В истории участвовавшего в сражении немецкого полка читаем: "С рассветом длинная колонна противника медленно начала выходить из леса, не имея никакого прикрытия и представляя собой мишень, подобную которой никто не видел даже на мирных маневрах. К сожалению, огонь был начат взволнованными стрелками слишком рано; затем последовал общий огонь обоих батальонов и пулеметной роты. Он велся из всех шести стволов. Более устрашающий результат трудно себе представить. Русские пытались скрыться в лесу, бросая повозки и лошадей. Перепуганные животные бесцельно метались по полю, повозки опрокидывались, вокруг был дикий хаос. Некоторые части пытались занять позиции на окраине леса, но уже вскоре начали поднимать привязанные к штыкам белые платки, показывая тем самым, что они считают дальнейшую борьбу бессмысленной"[188].
К 30 августа окруженная армия Самсонова была разбита. Русский исследователь признает: "Русские были слабее немцев, артиллерия немцев была мощнее… У них не было хорошо укрепленных позиций, а имелось лишь местами налицо преимущество более раннего развертывания"[189].
Людендорф в самых смелых мечтах надеялся взять в плен 30 тысяч русских солдат, а насчитал 92 тысячи. Так началась агония русской армии. Когда свершится революция и Россия сделает страшный поворот, многие офицеры и генералы проголосуют просто против системы, не научившей своих солдат обращаться с компасом, пославшую Россию в смертный бой с бесшабашной исторической безответственностью.

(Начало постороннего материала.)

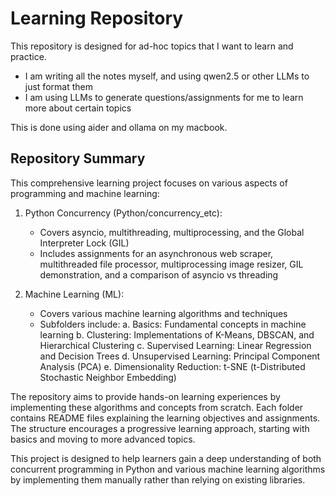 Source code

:# Learning Repository

This repository is designed for ad-hoc topics that I want to learn and practice. 

- I am writing all the notes myself, and using qwen2.5 or other LLMs to just format them
- I am using LLMs to generate questions/assignments for me to learn more about certain topics

This is done using aider and ollama on my macbook.

## Repository Summary

This comprehensive learning project focuses on various aspects of programming and machine learning:

1. Python Concurrency (Python/concurrency_etc):
   - Covers asyncio, multithreading, multiprocessing, and the Global Interpreter Lock (GIL)
   - Includes assignments for an asynchronous web scraper, multithreaded file processor, multiprocessing image resizer, GIL demonstration, and a comparison of asyncio vs threading

2. Machine Learning (ML):
   - Covers various machine learning algorithms and techniques
   - Subfolders include:
     a. Basics: Fundamental concepts in machine learning
     b. Clustering: Implementations of K-Means, DBSCAN, and Hierarchical Clustering
     c. Supervised Learning: Linear Regression and Decision Trees
     d. Unsupervised Learning: Principal Component Analysis (PCA)
     e. Dimensionality Reduction: t-SNE (t-Distributed Stochastic Neighbor Embedding)

The repository aims to provide hands-on learning experiences by implementing these algorithms and concepts from scratch. Each folder contains README files explaining the learning objectives and assignments. The structure encourages a progressive learning approach, starting with basics and moving to more advanced topics.

This project is designed to help learners gain a deep understanding of both concurrent programming in Python and various machine learning algorithms by implementing them manually rather than relying on existing libraries.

Русский генерал Мартос описывает, как его, пленного, доставили в "маленькую грязную гостиницу в городе Остероде". Людендорф как всегда был груб, а Гинденбург проявлял рыцарственность. "Видя мое отчаяние, он долго держал мои руки и просил успокоиться. "Как достойному противнику я возвращаю вам вашу золотую саблю. Желаю вам более счастливых дней в будущем"[190].
Английский генерал Айронсайд назвал эту битву "одним из величайших поражений данной войны". 30 тысяч русских солдат были убиты, а 130 тысяч попали в плен. В Германию отправились 60 поездов с трофеями.